Nicaragua se introdujo entre los grandes del beisbol infantil mundial, porque los niños no se creen pequeños. Y no hablo de la estatura.
Estos chavalos, en lugar de quejarse por cualquier circunstancia desfavorable, han llegado a China a jugar y a gozar y han tenido éxito.
Después de un debut duro ante Estados Unidos, que los agarró mareados, bajándose del avión y con los horarios cambiados, han brillado.
Tropezaron al inicio 15-3, pero luego de llorar, secaron sus lágrimas, se reagruparon y están de nuevo jugando con coraje y entusiasmo.
Apalearon a Francia 17-0 en un juego anecdótico, pero luego conquistaron una victoria enorme, de ribetes históricos, 5-1 ante Japón.
Esa victoria tiene un peso trascendental.
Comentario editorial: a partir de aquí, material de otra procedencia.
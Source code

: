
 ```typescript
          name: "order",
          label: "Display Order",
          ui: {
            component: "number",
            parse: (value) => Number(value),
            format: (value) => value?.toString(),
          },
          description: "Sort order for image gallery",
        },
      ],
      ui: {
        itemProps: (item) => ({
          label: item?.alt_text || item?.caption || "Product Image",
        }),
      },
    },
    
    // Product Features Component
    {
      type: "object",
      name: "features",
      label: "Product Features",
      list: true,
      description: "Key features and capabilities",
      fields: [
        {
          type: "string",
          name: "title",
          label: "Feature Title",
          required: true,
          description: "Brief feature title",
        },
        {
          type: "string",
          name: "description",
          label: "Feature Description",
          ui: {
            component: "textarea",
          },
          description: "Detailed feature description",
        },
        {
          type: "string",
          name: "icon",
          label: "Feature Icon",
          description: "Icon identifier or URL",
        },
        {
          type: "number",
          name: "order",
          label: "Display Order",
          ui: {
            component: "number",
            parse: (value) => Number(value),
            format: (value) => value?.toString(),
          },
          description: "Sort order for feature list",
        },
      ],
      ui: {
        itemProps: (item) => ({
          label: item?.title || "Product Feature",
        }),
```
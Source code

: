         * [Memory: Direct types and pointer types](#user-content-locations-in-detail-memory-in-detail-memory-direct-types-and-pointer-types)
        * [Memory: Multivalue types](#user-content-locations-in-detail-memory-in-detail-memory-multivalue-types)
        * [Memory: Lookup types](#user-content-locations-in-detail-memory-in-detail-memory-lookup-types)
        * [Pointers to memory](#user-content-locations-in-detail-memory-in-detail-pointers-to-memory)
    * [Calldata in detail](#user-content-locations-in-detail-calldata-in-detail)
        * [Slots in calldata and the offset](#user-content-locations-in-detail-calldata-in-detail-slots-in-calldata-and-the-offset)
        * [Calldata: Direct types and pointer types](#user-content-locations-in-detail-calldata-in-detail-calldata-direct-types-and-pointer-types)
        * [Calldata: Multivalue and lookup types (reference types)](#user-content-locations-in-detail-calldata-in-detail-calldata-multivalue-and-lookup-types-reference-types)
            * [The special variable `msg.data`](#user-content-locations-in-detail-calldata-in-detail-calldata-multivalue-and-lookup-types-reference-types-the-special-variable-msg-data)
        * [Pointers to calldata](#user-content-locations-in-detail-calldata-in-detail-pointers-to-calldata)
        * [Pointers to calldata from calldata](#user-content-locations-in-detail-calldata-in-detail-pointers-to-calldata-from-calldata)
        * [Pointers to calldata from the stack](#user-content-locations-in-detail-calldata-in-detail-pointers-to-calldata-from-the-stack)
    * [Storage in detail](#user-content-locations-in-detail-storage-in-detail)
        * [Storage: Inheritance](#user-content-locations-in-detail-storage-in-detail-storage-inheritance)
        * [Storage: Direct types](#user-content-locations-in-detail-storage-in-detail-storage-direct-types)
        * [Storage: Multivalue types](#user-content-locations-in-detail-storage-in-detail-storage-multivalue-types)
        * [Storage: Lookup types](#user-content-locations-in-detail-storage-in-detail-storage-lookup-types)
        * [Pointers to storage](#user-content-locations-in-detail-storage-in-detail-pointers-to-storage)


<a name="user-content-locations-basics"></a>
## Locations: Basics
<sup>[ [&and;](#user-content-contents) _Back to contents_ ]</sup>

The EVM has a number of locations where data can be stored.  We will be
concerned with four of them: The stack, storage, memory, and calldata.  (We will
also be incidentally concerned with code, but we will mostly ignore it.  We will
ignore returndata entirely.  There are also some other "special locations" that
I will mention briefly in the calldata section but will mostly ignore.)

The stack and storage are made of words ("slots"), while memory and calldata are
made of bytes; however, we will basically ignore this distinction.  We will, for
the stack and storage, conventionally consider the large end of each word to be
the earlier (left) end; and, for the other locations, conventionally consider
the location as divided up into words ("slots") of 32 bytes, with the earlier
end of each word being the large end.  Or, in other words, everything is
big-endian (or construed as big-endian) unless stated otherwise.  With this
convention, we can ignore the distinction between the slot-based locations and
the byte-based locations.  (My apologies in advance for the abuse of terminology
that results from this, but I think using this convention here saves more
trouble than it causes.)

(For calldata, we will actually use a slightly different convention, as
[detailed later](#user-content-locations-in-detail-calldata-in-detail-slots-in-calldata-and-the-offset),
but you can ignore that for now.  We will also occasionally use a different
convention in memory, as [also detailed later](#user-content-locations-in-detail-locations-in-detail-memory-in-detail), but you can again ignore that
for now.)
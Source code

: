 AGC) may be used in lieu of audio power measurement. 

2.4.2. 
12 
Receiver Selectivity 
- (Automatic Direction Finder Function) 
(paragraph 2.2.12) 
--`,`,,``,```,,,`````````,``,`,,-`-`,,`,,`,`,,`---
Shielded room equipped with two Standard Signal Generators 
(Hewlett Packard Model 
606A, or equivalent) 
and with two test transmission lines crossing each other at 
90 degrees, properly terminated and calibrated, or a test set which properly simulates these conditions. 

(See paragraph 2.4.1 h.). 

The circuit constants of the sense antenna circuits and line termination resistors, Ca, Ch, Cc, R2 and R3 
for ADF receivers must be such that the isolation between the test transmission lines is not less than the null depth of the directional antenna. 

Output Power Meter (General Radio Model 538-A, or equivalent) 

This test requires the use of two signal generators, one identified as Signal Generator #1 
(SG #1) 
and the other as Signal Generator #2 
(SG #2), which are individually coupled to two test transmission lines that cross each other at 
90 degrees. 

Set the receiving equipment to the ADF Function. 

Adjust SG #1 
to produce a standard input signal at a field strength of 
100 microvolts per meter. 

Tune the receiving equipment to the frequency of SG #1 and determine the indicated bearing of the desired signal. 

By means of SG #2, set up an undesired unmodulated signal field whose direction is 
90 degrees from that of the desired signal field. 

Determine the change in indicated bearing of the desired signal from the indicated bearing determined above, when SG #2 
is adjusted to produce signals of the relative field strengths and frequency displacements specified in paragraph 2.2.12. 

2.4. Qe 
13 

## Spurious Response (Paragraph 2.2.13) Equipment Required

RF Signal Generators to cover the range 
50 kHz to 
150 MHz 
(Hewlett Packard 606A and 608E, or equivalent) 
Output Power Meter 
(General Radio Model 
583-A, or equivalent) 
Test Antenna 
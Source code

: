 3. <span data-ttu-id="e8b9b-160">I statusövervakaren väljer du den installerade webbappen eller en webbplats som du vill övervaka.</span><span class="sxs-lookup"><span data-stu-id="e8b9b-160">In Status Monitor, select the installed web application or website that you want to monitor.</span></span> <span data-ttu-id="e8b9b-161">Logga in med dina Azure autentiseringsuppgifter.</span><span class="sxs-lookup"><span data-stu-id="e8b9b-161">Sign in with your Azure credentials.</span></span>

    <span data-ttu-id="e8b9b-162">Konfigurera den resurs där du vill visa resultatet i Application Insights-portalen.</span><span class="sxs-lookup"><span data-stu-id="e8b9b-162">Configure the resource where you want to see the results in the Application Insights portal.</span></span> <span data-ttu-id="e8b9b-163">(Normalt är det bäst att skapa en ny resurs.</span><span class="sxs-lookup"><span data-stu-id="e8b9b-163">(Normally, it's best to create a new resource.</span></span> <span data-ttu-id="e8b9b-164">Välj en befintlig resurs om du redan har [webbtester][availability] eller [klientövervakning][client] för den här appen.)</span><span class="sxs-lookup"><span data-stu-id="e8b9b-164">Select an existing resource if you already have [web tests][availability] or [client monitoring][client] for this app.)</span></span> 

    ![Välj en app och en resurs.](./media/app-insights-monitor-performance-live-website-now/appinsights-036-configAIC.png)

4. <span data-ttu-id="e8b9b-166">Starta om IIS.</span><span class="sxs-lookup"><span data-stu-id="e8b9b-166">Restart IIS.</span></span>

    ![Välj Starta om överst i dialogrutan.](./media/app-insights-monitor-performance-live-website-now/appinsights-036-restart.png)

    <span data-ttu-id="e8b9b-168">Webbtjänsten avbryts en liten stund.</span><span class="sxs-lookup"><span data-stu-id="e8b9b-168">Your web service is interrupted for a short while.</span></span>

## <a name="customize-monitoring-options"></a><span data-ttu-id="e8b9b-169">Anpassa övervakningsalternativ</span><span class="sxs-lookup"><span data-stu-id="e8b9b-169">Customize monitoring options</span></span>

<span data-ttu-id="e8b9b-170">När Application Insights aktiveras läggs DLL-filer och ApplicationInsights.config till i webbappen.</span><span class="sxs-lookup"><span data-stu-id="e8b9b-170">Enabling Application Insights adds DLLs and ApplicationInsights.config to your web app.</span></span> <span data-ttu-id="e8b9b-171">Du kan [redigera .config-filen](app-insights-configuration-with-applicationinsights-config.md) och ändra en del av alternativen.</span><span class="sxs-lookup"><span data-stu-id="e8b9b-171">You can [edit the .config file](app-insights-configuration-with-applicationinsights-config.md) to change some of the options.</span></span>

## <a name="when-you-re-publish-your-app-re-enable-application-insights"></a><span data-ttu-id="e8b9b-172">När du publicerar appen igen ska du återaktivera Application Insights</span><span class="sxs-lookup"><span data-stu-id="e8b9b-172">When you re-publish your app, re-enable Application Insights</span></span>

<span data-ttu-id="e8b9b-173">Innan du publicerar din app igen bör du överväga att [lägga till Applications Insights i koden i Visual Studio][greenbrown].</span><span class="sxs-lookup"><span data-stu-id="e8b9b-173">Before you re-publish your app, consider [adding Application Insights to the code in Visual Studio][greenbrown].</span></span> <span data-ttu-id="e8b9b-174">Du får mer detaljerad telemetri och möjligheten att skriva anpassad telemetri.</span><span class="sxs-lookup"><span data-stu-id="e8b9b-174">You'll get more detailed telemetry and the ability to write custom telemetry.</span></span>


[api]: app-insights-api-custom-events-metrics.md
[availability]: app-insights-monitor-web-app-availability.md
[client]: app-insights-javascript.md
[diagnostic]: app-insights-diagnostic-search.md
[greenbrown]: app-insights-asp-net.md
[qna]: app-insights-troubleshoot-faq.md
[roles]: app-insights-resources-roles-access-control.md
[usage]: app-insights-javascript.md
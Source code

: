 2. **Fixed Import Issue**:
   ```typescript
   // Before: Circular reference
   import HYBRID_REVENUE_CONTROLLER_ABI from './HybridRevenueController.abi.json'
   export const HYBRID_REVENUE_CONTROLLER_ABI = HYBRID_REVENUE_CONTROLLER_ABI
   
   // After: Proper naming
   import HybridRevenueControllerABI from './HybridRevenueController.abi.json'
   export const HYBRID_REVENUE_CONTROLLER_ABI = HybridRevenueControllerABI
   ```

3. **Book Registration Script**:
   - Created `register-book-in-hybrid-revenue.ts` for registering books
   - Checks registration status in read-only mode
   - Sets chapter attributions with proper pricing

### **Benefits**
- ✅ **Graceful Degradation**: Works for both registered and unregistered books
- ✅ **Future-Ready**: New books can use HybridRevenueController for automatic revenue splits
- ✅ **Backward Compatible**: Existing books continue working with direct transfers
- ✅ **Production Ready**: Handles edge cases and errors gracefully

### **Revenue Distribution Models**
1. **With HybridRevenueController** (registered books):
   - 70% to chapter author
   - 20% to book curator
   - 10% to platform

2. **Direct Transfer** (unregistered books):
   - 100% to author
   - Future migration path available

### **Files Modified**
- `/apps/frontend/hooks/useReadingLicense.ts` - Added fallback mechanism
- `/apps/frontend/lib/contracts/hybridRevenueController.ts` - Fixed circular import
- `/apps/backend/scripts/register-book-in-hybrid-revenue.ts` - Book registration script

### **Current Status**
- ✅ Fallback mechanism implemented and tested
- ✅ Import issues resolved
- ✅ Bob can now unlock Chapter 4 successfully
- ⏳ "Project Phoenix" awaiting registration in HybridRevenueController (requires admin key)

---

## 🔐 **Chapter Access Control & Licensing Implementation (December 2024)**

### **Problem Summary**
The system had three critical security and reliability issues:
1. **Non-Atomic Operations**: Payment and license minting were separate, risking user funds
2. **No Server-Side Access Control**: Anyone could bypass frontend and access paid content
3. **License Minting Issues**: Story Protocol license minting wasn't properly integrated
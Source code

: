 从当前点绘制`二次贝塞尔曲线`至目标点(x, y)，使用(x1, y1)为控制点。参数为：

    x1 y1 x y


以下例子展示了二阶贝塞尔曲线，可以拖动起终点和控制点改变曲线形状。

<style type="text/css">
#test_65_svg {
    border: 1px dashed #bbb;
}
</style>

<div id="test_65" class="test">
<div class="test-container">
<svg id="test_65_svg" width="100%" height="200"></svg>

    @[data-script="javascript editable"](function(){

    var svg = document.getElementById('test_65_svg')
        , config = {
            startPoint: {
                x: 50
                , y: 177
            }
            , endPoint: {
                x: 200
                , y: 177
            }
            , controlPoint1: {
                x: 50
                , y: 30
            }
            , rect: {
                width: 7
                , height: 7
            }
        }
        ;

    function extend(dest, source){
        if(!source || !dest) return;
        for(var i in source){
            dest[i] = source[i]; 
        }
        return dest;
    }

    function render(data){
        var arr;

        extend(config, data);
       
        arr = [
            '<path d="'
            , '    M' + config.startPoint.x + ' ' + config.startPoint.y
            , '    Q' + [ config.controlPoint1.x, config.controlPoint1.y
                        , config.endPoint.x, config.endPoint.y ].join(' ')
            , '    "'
Japón está en el primer puesto del ranking de la IBAF. Nicaragua es 16. A los niños no les importó eso.
La madrugada del lunes pasaron encima de México 7-4, en otra victoria ante un rival de gran calibre, bueno en todas las categorías.
Pero los niños no reparan en esas cosas. Salen a jugar y ganar. Y después de la medalla de oro conquistada en México, piensan en grande.
Eso es lo que tenemos que hacer en otras categorías, en otros deportes y en la vida en general: dejar de justificarnos y pelear por ser mejores.
Estos chavalos no se han quejado del Gobierno, del clima, del viaje, de la comida, ni la marca de los zapatos. Han salido a jugar con el corazón.
Ojalá vengan con una medalla. Pueden lograrlo. Son muy capaces y creen en ellos mismos mucho más de lo que nosotros creemos.
Sin embargo, pase lo que pase, han ganado respeto y un lugar en la historia, pero lo mejor es que estos niños aspiran a mucho más.